[TRY IT]
Below are some records. Return exactly the lines from the one containing "### Configurations for Hadoop" through the one containing "Support both HDFS", both included, and only those.

=== Section Start ===

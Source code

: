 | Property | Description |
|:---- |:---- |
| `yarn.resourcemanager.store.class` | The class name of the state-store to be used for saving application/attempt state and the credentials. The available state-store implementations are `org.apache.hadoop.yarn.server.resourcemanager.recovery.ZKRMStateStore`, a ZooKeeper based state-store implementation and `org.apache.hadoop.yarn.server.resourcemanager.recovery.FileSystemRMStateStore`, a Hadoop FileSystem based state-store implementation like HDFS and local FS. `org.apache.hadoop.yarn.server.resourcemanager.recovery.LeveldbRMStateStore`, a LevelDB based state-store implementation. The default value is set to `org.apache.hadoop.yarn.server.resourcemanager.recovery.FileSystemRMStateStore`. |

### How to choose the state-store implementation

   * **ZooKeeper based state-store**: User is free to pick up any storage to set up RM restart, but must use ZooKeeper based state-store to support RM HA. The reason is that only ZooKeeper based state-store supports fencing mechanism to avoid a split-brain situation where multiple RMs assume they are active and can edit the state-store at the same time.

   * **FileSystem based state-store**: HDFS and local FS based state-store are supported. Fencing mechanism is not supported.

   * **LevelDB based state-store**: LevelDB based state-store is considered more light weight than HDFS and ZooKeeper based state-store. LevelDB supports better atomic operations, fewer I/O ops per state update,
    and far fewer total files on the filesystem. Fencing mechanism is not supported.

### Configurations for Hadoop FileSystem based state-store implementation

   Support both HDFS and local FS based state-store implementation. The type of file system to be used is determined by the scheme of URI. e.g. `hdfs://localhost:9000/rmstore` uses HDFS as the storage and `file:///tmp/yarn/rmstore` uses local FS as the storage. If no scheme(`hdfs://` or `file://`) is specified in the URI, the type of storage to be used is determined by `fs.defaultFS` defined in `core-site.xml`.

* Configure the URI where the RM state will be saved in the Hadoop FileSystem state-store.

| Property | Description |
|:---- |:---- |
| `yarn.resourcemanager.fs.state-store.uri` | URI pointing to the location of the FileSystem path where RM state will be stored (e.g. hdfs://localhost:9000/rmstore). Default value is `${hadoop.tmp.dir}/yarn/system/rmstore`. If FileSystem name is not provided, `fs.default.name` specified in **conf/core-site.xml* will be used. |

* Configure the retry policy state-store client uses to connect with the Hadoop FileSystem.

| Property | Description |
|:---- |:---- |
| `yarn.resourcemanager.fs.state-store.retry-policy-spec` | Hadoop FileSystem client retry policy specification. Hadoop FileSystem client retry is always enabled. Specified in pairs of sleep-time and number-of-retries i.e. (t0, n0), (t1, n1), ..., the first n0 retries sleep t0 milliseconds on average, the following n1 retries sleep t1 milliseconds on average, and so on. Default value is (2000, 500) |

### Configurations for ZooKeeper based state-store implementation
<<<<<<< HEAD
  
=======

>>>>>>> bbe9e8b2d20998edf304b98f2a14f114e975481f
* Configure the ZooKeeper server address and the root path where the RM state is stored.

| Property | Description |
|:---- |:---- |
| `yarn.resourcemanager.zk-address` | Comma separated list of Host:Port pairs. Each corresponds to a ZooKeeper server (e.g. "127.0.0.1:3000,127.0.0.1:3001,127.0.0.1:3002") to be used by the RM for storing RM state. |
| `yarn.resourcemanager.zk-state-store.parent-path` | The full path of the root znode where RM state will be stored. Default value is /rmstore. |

=== Section End ===

[EXERCISE ANSWER]
### Configurations for Hadoop FileSystem based state-store implementation

   Support both HDFS and local FS based state-store implementation. The type of file system to be used is determined by the scheme of URI. e.g. `hdfs://localhost:9000/rmstore` uses HDFS as the storage and `file:///tmp/yarn/rmstore` uses local FS as the storage. If no scheme(`hdfs://` or `file://`) is specified in the URI, the type of storage to be used is determined by `fs.defaultFS` defined in `core-site.xml`.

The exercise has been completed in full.